● **Exercise brief**
Among the entries below, find every line that contains the string "Supprimer", then copy it.

[Opening Provided material section]

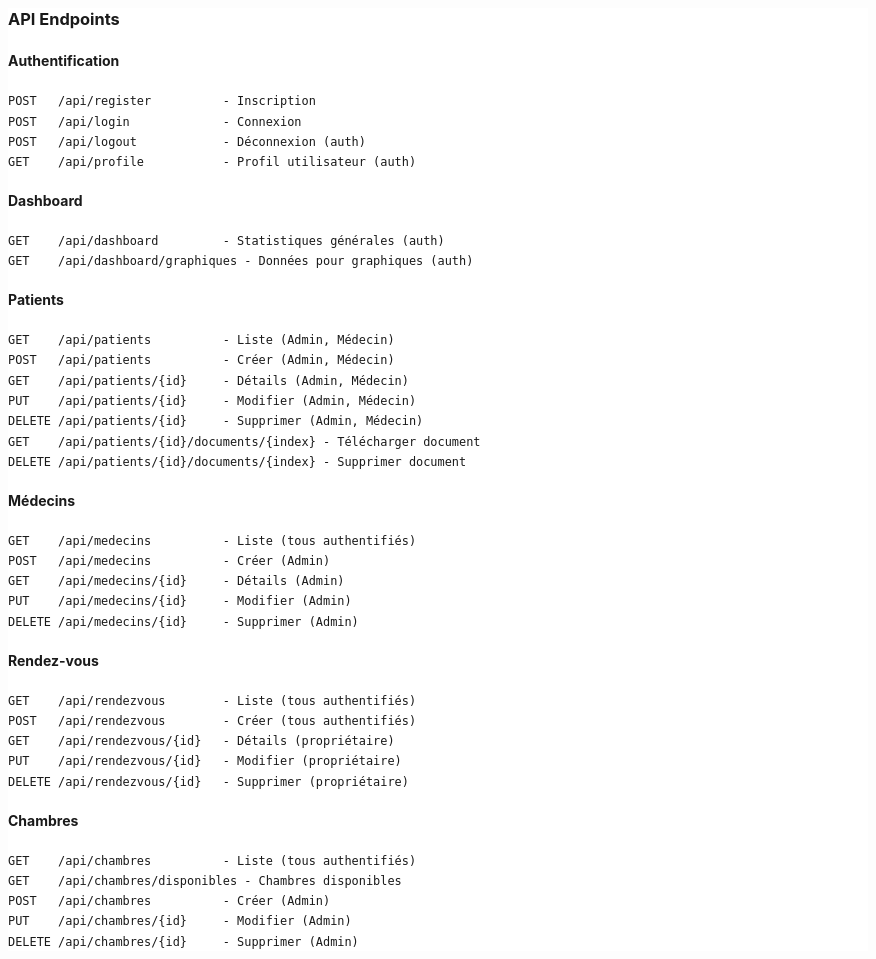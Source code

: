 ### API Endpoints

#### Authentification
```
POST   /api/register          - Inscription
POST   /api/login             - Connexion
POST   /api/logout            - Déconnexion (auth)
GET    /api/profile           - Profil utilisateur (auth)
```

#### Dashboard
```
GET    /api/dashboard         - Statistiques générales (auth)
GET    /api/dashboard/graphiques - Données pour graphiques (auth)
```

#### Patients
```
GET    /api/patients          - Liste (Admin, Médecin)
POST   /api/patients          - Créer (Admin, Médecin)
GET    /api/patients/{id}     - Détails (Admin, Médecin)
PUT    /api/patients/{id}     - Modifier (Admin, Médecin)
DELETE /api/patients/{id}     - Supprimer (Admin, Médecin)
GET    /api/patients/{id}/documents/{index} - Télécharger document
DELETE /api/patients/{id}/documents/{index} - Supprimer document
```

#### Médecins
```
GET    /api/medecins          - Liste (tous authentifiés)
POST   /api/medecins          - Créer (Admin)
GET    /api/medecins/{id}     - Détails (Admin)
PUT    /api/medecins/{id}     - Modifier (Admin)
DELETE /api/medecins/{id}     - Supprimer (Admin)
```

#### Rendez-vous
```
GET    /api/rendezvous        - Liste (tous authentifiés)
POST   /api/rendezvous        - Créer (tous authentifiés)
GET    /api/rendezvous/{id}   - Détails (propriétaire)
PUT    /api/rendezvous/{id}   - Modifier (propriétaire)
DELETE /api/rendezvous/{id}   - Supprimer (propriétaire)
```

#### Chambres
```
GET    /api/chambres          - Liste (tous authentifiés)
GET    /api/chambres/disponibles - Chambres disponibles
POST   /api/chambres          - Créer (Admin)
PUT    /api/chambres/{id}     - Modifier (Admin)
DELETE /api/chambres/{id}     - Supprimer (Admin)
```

[Closing Provided material section]

● **Answer to the exercise**
DELETE /api/patients/{id}     - Supprimer (Admin, Médecin)
DELETE /api/patients/{id}/documents/{index} - Supprimer document
DELETE /api/medecins/{id}     - Supprimer (Admin)
DELETE /api/rendezvous/{id}   - Supprimer (propriétaire)
DELETE /api/chambres/{id}     - Supprimer (Admin)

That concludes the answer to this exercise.